___ Task input ___
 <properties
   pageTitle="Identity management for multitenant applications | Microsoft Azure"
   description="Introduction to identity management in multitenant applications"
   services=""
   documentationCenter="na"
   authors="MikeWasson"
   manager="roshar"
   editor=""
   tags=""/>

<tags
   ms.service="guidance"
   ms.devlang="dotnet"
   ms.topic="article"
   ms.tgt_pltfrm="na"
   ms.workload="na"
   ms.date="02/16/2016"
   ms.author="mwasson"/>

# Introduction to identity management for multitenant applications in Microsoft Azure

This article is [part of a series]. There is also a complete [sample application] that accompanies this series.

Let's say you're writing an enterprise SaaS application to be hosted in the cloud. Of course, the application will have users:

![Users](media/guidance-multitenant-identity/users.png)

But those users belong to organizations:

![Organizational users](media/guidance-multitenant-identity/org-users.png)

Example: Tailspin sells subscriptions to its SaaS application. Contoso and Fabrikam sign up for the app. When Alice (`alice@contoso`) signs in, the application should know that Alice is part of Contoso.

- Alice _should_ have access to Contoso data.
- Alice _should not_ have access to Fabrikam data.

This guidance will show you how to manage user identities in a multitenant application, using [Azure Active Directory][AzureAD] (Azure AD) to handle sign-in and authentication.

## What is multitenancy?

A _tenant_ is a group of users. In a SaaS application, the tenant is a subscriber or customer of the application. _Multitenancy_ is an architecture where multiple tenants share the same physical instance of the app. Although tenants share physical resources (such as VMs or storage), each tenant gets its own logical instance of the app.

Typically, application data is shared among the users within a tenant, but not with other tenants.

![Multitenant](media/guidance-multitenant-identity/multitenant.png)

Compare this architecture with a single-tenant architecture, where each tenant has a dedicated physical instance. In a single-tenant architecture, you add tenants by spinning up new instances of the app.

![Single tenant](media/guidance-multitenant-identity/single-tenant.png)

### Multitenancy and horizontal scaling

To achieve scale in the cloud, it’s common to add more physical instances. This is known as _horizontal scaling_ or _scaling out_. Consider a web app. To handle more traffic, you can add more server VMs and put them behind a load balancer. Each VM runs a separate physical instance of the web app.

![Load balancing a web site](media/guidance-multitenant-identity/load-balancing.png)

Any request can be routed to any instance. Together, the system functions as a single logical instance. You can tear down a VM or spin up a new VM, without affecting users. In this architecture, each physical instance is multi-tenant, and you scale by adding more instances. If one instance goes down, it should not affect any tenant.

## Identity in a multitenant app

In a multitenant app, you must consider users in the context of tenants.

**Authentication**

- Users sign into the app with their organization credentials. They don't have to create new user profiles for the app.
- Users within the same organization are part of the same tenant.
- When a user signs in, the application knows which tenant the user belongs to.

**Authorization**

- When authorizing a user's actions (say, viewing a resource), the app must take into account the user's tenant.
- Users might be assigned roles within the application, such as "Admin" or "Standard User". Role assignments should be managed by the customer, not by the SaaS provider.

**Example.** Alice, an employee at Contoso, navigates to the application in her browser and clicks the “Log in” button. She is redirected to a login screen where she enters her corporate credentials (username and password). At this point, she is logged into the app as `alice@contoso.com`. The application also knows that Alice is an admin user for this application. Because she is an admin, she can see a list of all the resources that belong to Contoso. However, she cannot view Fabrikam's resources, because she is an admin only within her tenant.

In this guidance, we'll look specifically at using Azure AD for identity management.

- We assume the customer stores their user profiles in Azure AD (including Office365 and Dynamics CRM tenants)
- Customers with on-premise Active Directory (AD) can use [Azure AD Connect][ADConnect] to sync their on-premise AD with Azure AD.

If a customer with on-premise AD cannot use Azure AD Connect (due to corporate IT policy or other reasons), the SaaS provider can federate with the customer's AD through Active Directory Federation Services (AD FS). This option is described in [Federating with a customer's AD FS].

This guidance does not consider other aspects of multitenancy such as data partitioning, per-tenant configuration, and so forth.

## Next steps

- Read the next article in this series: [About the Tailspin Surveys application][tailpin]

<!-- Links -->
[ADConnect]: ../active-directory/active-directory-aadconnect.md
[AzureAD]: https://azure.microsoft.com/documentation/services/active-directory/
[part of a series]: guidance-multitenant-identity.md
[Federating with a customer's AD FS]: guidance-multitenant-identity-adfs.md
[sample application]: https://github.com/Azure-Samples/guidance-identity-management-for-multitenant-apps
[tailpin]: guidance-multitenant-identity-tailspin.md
___
### Action item
A word-for-word copy of all the entries above is required.

### Exercise output
 <properties
   pageTitle="Identity management for multitenant applications | Microsoft Azure"
   description="Introduction to identity management in multitenant applications"
   services=""
   documentationCenter="na"
   authors="MikeWasson"
   manager="roshar"
   editor=""
   tags=""/>

<tags
   ms.service="guidance"
   ms.devlang="dotnet"
   ms.topic="article"
   ms.tgt_pltfrm="na"
   ms.workload="na"
   ms.date="02/16/2016"
   ms.author="mwasson"/>

# Introduction to identity management for multitenant applications in Microsoft Azure

This article is [part of a series]. There is also a complete [sample application] that accompanies this series.

Let's say you're writing an enterprise SaaS application to be hosted in the cloud. Of course, the application will have users:

![Users](media/guidance-multitenant-identity/users.png)

But those users belong to organizations:

![Organizational users](media/guidance-multitenant-identity/org-users.png)

Example: Tailspin sells subscriptions to its SaaS application. Contoso and Fabrikam sign up for the app. When Alice (`alice@contoso`) signs in, the application should know that Alice is part of Contoso.

- Alice _should_ have access to Contoso data.
- Alice _should not_ have access to Fabrikam data.

This guidance will show you how to manage user identities in a multitenant application, using [Azure Active Directory][AzureAD] (Azure AD) to handle sign-in and authentication.

## What is multitenancy?

A _tenant_ is a group of users. In a SaaS application, the tenant is a subscriber or customer of the application. _Multitenancy_ is an architecture where multiple tenants share the same physical instance of the app. Although tenants share physical resources (such as VMs or storage), each tenant gets its own logical instance of the app.

Typically, application data is shared among the users within a tenant, but not with other tenants.

![Multitenant](media/guidance-multitenant-identity/multitenant.png)

Compare this architecture with a single-tenant architecture, where each tenant has a dedicated physical instance. In a single-tenant architecture, you add tenants by spinning up new instances of the app.

![Single tenant](media/guidance-multitenant-identity/single-tenant.png)

### Multitenancy and horizontal scaling

To achieve scale in the cloud, it’s common to add more physical instances. This is known as _horizontal scaling_ or _scaling out_. Consider a web app. To handle more traffic, you can add more server VMs and put them behind a load balancer. Each VM runs a separate physical instance of the web app.

![Load balancing a web site](media/guidance-multitenant-identity/load-balancing.png)

Any request can be routed to any instance. Together, the system functions as a single logical instance. You can tear down a VM or spin up a new VM, without affecting users. In this architecture, each physical instance is multi-tenant, and you scale by adding more instances. If one instance goes down, it should not affect any tenant.

## Identity in a multitenant app

In a multitenant app, you must consider users in the context of tenants.

**Authentication**

- Users sign into the app with their organization credentials. They don't have to create new user profiles for the app.
- Users within the same organization are part of the same tenant.
- When a user signs in, the application knows which tenant the user belongs to.

**Authorization**

- When authorizing a user's actions (say, viewing a resource), the app must take into account the user's tenant.
- Users might be assigned roles within the application, such as "Admin" or "Standard User". Role assignments should be managed by the customer, not by the SaaS provider.

**Example.** Alice, an employee at Contoso, navigates to the application in her browser and clicks the “Log in” button. She is redirected to a login screen where she enters her corporate credentials (username and password). At this point, she is logged into the app as `alice@contoso.com`. The application also knows that Alice is an admin user for this application. Because she is an admin, she can see a list of all the resources that belong to Contoso. However, she cannot view Fabrikam's resources, because she is an admin only within her tenant.

In this guidance, we'll look specifically at using Azure AD for identity management.

- We assume the customer stores their user profiles in Azure AD (including Office365 and Dynamics CRM tenants)
- Customers with on-premise Active Directory (AD) can use [Azure AD Connect][ADConnect] to sync their on-premise AD with Azure AD.

If a customer with on-premise AD cannot use Azure AD Connect (due to corporate IT policy or other reasons), the SaaS provider can federate with the customer's AD through Active Directory Federation Services (AD FS). This option is described in [Federating with a customer's AD FS].

This guidance does not consider other aspects of multitenancy such as data partitioning, per-tenant configuration, and so forth.

## Next steps

- Read the next article in this series: [About the Tailspin Surveys application][tailpin]

<!-- Links -->
[ADConnect]: ../active-directory/active-directory-aadconnect.md
[AzureAD]: https://azure.microsoft.com/documentation/services/active-directory/
[part of a series]: guidance-multitenant-identity.md
[Federating with a customer's AD FS]: guidance-multitenant-identity-adfs.md
[sample application]: https://github.com/Azure-Samples/guidance-identity-management-for-multitenant-apps
[tailpin]: guidance-multitenant-identity-tailspin.md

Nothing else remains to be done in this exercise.